◆ Problem statement
For each line below with the word "Represents", write out a copy.

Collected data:
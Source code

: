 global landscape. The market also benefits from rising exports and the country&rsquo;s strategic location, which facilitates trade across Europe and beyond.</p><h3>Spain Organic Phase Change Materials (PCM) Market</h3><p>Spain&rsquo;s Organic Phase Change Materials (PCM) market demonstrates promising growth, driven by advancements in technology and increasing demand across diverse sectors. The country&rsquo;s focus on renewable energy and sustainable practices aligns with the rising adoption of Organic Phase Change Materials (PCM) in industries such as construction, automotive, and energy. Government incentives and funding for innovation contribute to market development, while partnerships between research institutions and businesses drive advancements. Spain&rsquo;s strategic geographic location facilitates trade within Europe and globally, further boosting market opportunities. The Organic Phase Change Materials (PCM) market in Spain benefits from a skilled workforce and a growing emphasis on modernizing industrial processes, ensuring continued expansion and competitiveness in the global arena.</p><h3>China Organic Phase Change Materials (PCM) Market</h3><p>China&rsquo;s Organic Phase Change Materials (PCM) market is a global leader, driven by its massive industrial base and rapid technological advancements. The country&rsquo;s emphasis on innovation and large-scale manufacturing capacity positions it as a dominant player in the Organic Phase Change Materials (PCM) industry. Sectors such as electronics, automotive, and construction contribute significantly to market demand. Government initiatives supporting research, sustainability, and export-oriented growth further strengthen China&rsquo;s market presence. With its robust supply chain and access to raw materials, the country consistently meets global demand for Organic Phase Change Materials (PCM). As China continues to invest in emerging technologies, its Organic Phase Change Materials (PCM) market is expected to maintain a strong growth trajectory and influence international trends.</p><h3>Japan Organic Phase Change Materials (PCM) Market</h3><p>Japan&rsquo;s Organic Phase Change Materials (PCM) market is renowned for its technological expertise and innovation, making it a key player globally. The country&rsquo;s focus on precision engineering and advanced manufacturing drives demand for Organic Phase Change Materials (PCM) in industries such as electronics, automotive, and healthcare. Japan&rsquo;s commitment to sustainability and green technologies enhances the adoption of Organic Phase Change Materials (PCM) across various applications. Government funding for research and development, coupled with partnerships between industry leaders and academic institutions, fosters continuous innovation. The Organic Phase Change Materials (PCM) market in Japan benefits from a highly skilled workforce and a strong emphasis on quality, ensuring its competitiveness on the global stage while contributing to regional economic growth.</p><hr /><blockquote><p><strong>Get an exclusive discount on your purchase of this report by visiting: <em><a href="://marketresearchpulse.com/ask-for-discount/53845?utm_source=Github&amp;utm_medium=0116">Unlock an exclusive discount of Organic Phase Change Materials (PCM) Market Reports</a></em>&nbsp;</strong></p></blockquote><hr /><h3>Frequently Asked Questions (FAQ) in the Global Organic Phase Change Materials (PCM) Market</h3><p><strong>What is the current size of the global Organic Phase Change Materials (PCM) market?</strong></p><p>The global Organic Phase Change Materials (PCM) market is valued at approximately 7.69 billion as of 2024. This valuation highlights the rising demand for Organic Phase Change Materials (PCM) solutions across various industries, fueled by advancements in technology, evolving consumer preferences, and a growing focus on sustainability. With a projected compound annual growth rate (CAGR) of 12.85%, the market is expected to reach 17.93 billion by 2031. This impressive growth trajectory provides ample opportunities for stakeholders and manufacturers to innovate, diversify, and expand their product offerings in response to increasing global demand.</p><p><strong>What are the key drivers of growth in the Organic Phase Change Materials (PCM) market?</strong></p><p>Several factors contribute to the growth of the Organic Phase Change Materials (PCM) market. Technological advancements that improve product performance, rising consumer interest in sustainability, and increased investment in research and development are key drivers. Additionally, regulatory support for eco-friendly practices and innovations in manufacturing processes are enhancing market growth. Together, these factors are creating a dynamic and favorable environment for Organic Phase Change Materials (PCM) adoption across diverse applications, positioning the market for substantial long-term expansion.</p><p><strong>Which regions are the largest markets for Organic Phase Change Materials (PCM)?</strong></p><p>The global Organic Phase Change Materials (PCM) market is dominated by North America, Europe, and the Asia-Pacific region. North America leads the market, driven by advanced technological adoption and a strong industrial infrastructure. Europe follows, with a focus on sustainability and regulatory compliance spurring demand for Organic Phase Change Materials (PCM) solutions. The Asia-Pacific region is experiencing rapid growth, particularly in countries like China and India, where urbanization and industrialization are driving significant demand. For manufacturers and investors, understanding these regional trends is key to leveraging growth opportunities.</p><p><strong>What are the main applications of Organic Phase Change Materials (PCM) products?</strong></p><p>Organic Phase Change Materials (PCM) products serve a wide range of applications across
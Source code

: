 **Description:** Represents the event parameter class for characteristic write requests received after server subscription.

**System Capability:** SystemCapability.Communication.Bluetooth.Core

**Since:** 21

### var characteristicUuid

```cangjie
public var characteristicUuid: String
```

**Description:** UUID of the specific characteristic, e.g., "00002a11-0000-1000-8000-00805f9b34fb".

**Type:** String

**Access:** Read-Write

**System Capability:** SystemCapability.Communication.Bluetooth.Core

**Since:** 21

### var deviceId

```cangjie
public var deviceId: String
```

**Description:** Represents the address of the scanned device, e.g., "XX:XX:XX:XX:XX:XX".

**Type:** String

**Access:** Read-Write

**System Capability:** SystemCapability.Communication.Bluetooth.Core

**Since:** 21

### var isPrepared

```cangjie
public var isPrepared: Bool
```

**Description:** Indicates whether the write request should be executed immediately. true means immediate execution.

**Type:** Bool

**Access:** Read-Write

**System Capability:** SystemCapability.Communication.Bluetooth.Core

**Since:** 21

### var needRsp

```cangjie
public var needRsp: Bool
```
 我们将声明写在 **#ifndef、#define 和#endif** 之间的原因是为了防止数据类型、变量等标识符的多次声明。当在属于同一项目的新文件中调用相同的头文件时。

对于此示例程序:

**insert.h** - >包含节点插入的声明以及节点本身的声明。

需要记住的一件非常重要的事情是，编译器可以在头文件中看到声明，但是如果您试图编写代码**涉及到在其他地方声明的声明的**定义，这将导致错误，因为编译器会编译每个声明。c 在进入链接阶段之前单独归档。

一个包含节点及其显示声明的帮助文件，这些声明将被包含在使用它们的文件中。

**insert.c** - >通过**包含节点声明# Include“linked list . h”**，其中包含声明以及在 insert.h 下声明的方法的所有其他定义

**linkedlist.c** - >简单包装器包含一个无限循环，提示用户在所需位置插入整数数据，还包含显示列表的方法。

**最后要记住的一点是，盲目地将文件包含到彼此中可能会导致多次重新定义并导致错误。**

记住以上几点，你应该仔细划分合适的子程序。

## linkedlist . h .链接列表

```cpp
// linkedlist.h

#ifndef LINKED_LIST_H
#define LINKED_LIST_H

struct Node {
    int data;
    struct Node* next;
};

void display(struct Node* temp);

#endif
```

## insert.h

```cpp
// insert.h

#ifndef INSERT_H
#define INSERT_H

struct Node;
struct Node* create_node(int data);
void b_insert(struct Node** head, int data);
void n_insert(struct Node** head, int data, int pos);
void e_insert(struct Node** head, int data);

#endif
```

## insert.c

◆ Answer section
: **Description:** Represents the event parameter class for characteristic write requests received after server subscription.
**Description:** Represents the address of the scanned device, e.g., "XX:XX:XX:XX:XX:XX".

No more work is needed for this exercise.